▸ **Your goal**
From the entries below, copy out every line with "monitoring" in it.

Rendered images with source text
== Segment start ==

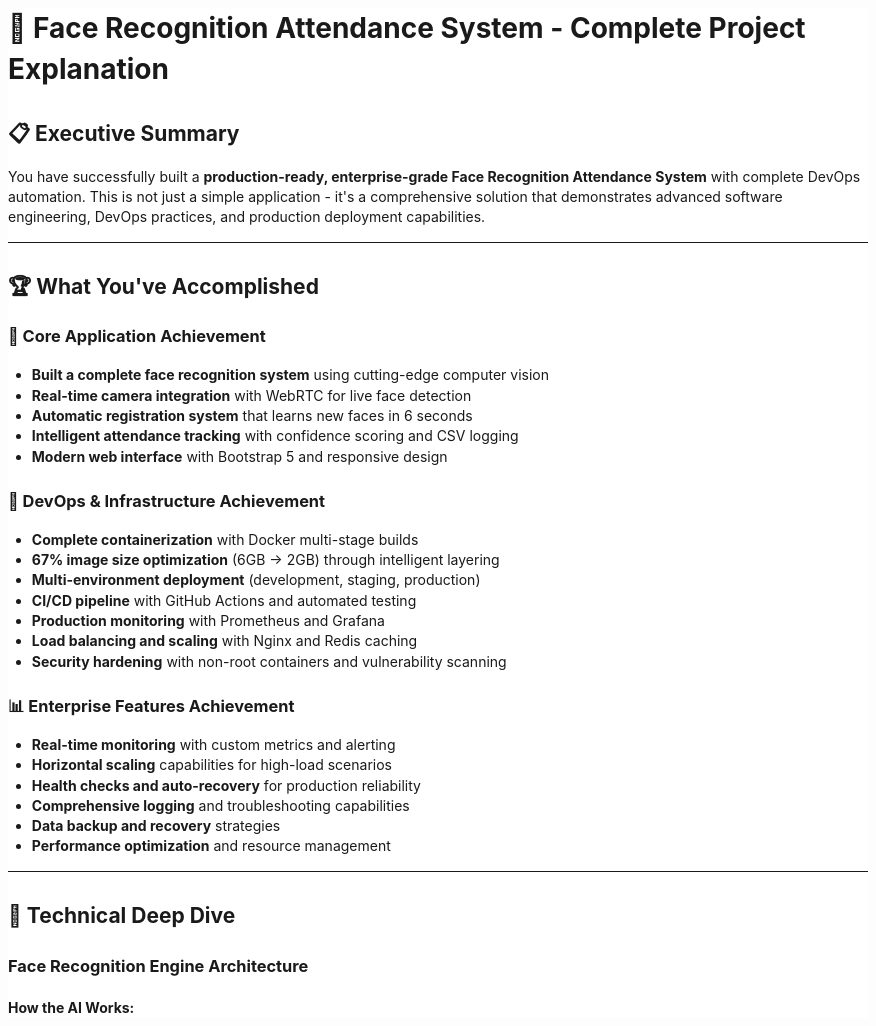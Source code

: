 # 🎯 Face Recognition Attendance System - Complete Project Explanation

## 📋 Executive Summary

You have successfully built a **production-ready, enterprise-grade Face Recognition Attendance System** with complete DevOps automation. This is not just a simple application - it's a comprehensive solution that demonstrates advanced software engineering, DevOps practices, and production deployment capabilities.

---

## 🏆 What You've Accomplished

### 🎯 Core Application Achievement

- **Built a complete face recognition system** using cutting-edge computer vision
- **Real-time camera integration** with WebRTC for live face detection
- **Automatic registration system** that learns new faces in 6 seconds
- **Intelligent attendance tracking** with confidence scoring and CSV logging
- **Modern web interface** with Bootstrap 5 and responsive design

### 🐳 DevOps & Infrastructure Achievement

- **Complete containerization** with Docker multi-stage builds
- **67% image size optimization** (6GB → 2GB) through intelligent layering
- **Multi-environment deployment** (development, staging, production)
- **CI/CD pipeline** with GitHub Actions and automated testing
- **Production monitoring** with Prometheus and Grafana
- **Load balancing and scaling** with Nginx and Redis caching
- **Security hardening** with non-root containers and vulnerability scanning

### 📊 Enterprise Features Achievement

- **Real-time monitoring** with custom metrics and alerting
- **Horizontal scaling** capabilities for high-load scenarios
- **Health checks and auto-recovery** for production reliability
- **Comprehensive logging** and troubleshooting capabilities
- **Data backup and recovery** strategies
- **Performance optimization** and resource management

---

## 🔧 Technical Deep Dive

### Face Recognition Engine Architecture

#### How the AI Works:
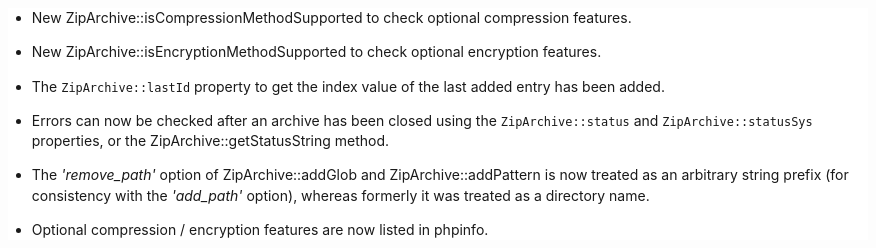 -   New <span
    class="methodname">ZipArchive::isCompressionMethodSupported</span>
    to check optional compression features.

-   New <span
    class="methodname">ZipArchive::isEncryptionMethodSupported</span> to
    check optional encryption features.

-   The `ZipArchive::lastId` property to get the index value of the last
    added entry has been added.

-   Errors can now be checked after an archive has been closed using the
    `ZipArchive::status` and `ZipArchive::statusSys` properties, or the
    <span class="methodname">ZipArchive::getStatusString</span> method.

-   The *'remove\_path'* option of <span
    class="methodname">ZipArchive::addGlob</span> and <span
    class="methodname">ZipArchive::addPattern</span> is now treated as
    an arbitrary string prefix (for consistency with the *'add\_path'*
    option), whereas formerly it was treated as a directory name.

-   Optional compression / encryption features are now listed in
    phpinfo.
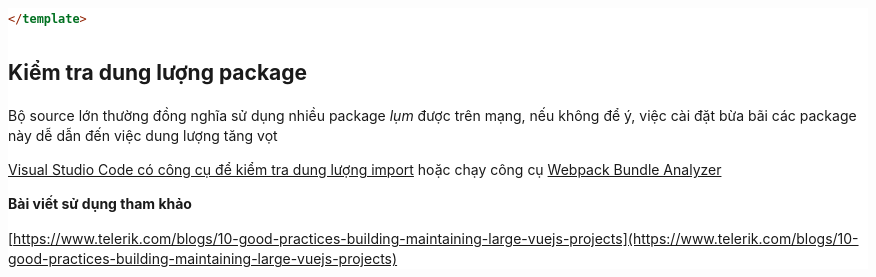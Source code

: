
 ```html
</template>
```

## Kiểm tra dung lượng package

Bộ source lớn thường đồng nghĩa sử dụng nhiều package *lụm* được trên mạng, nếu không để ý, việc cài đặt bừa bãi các package này dễ dẫn đến việc dung lượng tăng vọt

[Visual Studio Code có công cụ để kiểm tra dung lượng import](https://marketplace.visualstudio.com/items?itemName=wix.vscode-import-cost) hoặc chạy công cụ [Webpack Bundle Analyzer](https://www.npmjs.com/package/webpack-bundle-analyzer)


**Bài viết sử dụng tham khảo**

[https://www.telerik.com/blogs/10-good-practices-building-maintaining-large-vuejs-projects](https://www.telerik.com/blogs/10-good-practices-building-maintaining-large-vuejs-projects)


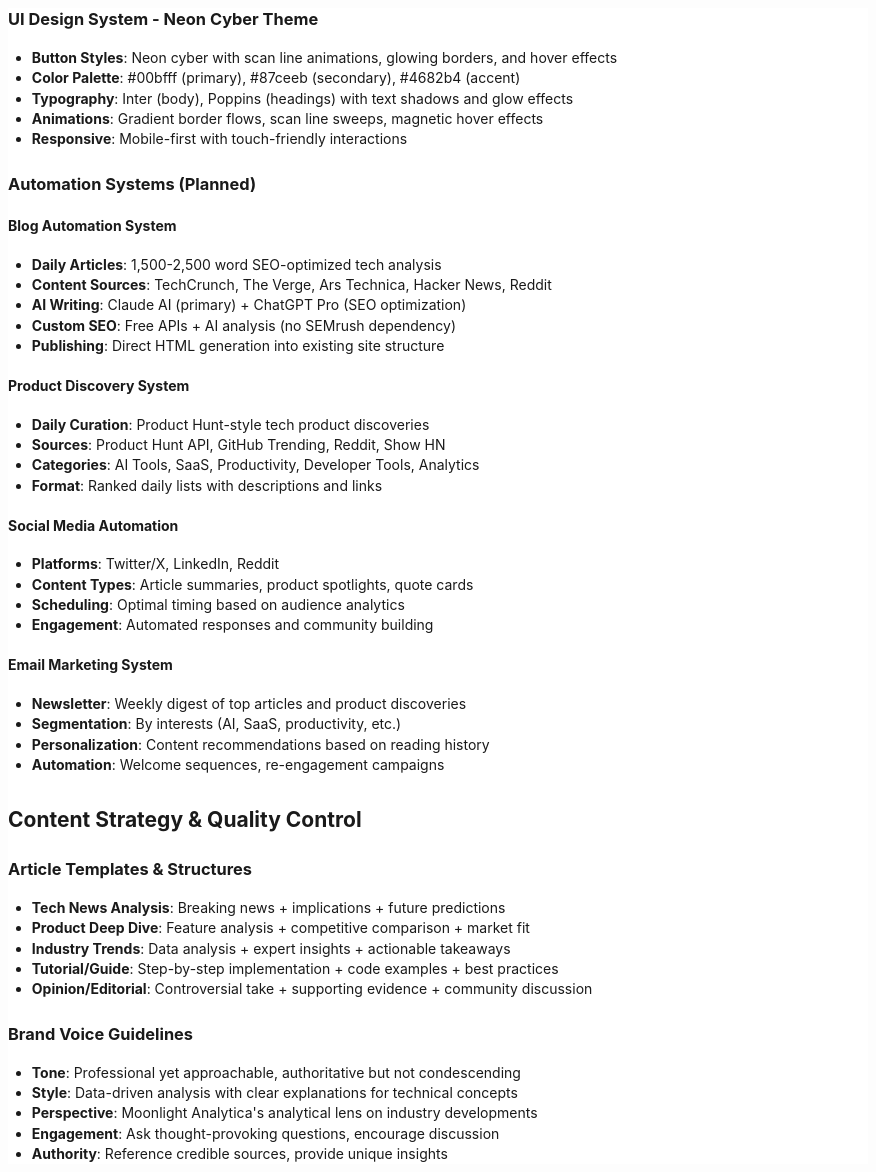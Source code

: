 ### UI Design System - Neon Cyber Theme
- **Button Styles**: Neon cyber with scan line animations, glowing borders, and hover effects
- **Color Palette**: #00bfff (primary), #87ceeb (secondary), #4682b4 (accent)
- **Typography**: Inter (body), Poppins (headings) with text shadows and glow effects
- **Animations**: Gradient border flows, scan line sweeps, magnetic hover effects
- **Responsive**: Mobile-first with touch-friendly interactions

### Automation Systems (Planned)

#### Blog Automation System
- **Daily Articles**: 1,500-2,500 word SEO-optimized tech analysis
- **Content Sources**: TechCrunch, The Verge, Ars Technica, Hacker News, Reddit
- **AI Writing**: Claude AI (primary) + ChatGPT Pro (SEO optimization)
- **Custom SEO**: Free APIs + AI analysis (no SEMrush dependency)
- **Publishing**: Direct HTML generation into existing site structure

#### Product Discovery System  
- **Daily Curation**: Product Hunt-style tech product discoveries
- **Sources**: Product Hunt API, GitHub Trending, Reddit, Show HN
- **Categories**: AI Tools, SaaS, Productivity, Developer Tools, Analytics
- **Format**: Ranked daily lists with descriptions and links

#### Social Media Automation
- **Platforms**: Twitter/X, LinkedIn, Reddit
- **Content Types**: Article summaries, product spotlights, quote cards
- **Scheduling**: Optimal timing based on audience analytics
- **Engagement**: Automated responses and community building

#### Email Marketing System
- **Newsletter**: Weekly digest of top articles and product discoveries
- **Segmentation**: By interests (AI, SaaS, productivity, etc.)
- **Personalization**: Content recommendations based on reading history
- **Automation**: Welcome sequences, re-engagement campaigns

## Content Strategy & Quality Control

### Article Templates & Structures
- **Tech News Analysis**: Breaking news + implications + future predictions
- **Product Deep Dive**: Feature analysis + competitive comparison + market fit
- **Industry Trends**: Data analysis + expert insights + actionable takeaways
- **Tutorial/Guide**: Step-by-step implementation + code examples + best practices
- **Opinion/Editorial**: Controversial take + supporting evidence + community discussion

### Brand Voice Guidelines
- **Tone**: Professional yet approachable, authoritative but not condescending
- **Style**: Data-driven analysis with clear explanations for technical concepts
- **Perspective**: Moonlight Analytica's analytical lens on industry developments
- **Engagement**: Ask thought-provoking questions, encourage discussion
- **Authority**: Reference credible sources, provide unique insights
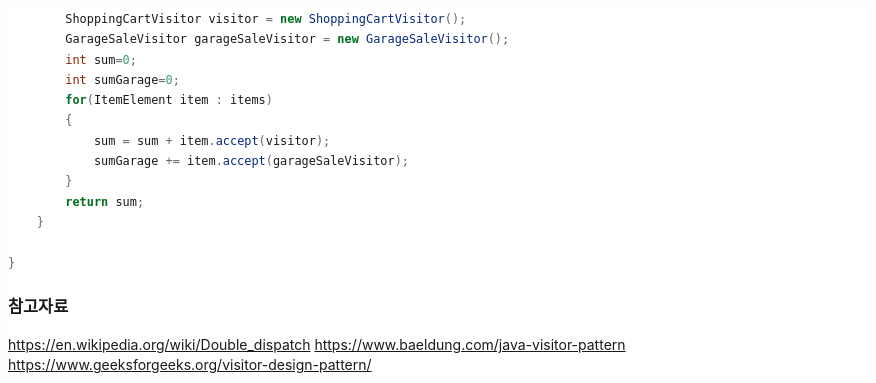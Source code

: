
 ```java
        ShoppingCartVisitor visitor = new ShoppingCartVisitor(); 
        GarageSaleVisitor garageSaleVisitor = new GarageSaleVisitor();
        int sum=0; 
        int sumGarage=0;
        for(ItemElement item : items) 
        { 
            sum = sum + item.accept(visitor);
            sumGarage += item.accept(garageSaleVisitor); 
        } 
        return sum; 
    } 
   
} 
```

### 참고자료
https://en.wikipedia.org/wiki/Double_dispatch
https://www.baeldung.com/java-visitor-pattern
https://www.geeksforgeeks.org/visitor-design-pattern/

== Segment end ==

▸ **Output below**
- **Production monitoring** with Prometheus and Grafana
- **Real-time monitoring** with custom metrics and alerting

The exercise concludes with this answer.